**Problem requirements**
Would you please output, word for word, the span of the listing below that opens on the line containing "스택 자료구조로 관리된다." and closes on the line containing "- 렉시컬 환경은 식별자를"? Include both ends and nothing more.

**Data extracts**
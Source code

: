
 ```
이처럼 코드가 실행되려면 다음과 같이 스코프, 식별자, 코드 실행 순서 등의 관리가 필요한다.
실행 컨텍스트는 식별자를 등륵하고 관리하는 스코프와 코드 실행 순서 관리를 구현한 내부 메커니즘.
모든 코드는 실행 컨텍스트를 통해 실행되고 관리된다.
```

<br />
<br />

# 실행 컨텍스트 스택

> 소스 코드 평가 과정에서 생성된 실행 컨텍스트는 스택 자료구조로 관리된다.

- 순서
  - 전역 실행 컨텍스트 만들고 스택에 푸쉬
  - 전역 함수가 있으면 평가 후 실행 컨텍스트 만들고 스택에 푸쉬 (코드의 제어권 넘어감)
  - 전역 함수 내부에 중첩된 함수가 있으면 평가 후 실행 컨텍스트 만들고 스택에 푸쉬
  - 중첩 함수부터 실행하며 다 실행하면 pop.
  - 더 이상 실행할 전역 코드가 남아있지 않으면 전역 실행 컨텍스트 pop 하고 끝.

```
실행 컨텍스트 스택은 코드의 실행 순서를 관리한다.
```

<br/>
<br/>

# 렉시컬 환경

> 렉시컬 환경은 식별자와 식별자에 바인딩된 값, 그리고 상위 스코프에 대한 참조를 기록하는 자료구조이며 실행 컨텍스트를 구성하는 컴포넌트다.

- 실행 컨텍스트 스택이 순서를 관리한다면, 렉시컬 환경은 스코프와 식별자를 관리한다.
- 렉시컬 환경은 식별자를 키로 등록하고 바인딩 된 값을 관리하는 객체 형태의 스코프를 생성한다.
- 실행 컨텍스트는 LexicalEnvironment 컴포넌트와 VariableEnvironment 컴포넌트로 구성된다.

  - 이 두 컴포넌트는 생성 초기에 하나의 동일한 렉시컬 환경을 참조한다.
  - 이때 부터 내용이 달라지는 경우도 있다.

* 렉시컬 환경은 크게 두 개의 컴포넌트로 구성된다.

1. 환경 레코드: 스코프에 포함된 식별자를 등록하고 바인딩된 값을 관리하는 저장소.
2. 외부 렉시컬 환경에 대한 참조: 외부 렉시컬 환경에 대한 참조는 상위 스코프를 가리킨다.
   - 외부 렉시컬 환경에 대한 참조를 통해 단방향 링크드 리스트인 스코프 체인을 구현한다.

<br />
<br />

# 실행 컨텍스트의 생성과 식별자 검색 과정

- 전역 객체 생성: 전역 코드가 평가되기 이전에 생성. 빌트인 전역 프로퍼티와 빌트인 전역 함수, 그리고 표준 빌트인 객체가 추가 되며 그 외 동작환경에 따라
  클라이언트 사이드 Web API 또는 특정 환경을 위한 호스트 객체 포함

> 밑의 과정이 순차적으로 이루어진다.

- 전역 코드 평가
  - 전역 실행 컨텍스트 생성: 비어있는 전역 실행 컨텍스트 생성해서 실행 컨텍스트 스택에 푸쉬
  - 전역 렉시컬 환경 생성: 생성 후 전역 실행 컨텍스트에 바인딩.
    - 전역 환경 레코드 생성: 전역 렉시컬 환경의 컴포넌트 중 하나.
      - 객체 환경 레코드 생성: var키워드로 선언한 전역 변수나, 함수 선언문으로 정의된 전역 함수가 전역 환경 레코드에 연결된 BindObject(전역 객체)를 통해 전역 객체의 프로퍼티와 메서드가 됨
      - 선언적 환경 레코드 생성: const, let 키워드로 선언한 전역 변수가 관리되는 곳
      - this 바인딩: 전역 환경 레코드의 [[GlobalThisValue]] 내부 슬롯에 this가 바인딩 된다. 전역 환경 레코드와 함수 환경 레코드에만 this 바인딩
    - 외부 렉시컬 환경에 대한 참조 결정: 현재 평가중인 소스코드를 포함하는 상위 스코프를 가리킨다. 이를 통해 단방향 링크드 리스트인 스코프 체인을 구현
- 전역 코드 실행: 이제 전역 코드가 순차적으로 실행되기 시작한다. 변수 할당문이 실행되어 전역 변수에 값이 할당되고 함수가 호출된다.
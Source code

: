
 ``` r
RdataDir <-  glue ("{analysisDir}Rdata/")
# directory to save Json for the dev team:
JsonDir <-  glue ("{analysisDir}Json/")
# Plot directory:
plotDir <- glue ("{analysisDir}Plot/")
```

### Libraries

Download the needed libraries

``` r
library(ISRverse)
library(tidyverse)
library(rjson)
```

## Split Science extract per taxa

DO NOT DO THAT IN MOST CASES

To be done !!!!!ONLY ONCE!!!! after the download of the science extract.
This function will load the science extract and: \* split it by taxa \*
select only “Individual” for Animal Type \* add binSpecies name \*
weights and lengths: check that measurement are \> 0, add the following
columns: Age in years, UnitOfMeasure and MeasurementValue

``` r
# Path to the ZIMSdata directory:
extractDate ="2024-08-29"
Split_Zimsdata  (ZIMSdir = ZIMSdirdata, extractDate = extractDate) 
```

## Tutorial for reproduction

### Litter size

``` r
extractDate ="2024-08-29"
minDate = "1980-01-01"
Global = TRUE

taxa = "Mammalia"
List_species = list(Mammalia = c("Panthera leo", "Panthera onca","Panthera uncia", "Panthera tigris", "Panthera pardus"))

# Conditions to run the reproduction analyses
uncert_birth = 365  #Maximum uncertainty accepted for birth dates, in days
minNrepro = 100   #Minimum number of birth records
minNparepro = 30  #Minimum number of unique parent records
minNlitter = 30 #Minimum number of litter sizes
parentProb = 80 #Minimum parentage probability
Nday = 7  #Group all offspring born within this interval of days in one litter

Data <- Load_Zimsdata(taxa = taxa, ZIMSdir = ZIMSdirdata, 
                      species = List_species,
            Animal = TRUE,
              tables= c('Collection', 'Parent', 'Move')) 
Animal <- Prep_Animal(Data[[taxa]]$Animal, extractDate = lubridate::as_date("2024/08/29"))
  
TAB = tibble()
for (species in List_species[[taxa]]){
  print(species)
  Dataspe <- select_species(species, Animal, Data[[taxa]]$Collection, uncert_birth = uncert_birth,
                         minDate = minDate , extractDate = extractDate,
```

**Task response**
> 소스 코드 평가 과정에서 생성된 실행 컨텍스트는 스택 자료구조로 관리된다.

- 순서
  - 전역 실행 컨텍스트 만들고 스택에 푸쉬
  - 전역 함수가 있으면 평가 후 실행 컨텍스트 만들고 스택에 푸쉬 (코드의 제어권 넘어감)
  - 전역 함수 내부에 중첩된 함수가 있으면 평가 후 실행 컨텍스트 만들고 스택에 푸쉬
  - 중첩 함수부터 실행하며 다 실행하면 pop.
  - 더 이상 실행할 전역 코드가 남아있지 않으면 전역 실행 컨텍스트 pop 하고 끝.

```
실행 컨텍스트 스택은 코드의 실행 순서를 관리한다.
```

<br/>
<br/>

# 렉시컬 환경

> 렉시컬 환경은 식별자와 식별자에 바인딩된 값, 그리고 상위 스코프에 대한 참조를 기록하는 자료구조이며 실행 컨텍스트를 구성하는 컴포넌트다.

- 실행 컨텍스트 스택이 순서를 관리한다면, 렉시컬 환경은 스코프와 식별자를 관리한다.
- 렉시컬 환경은 식별자를 키로 등록하고 바인딩 된 값을 관리하는 객체 형태의 스코프를 생성한다.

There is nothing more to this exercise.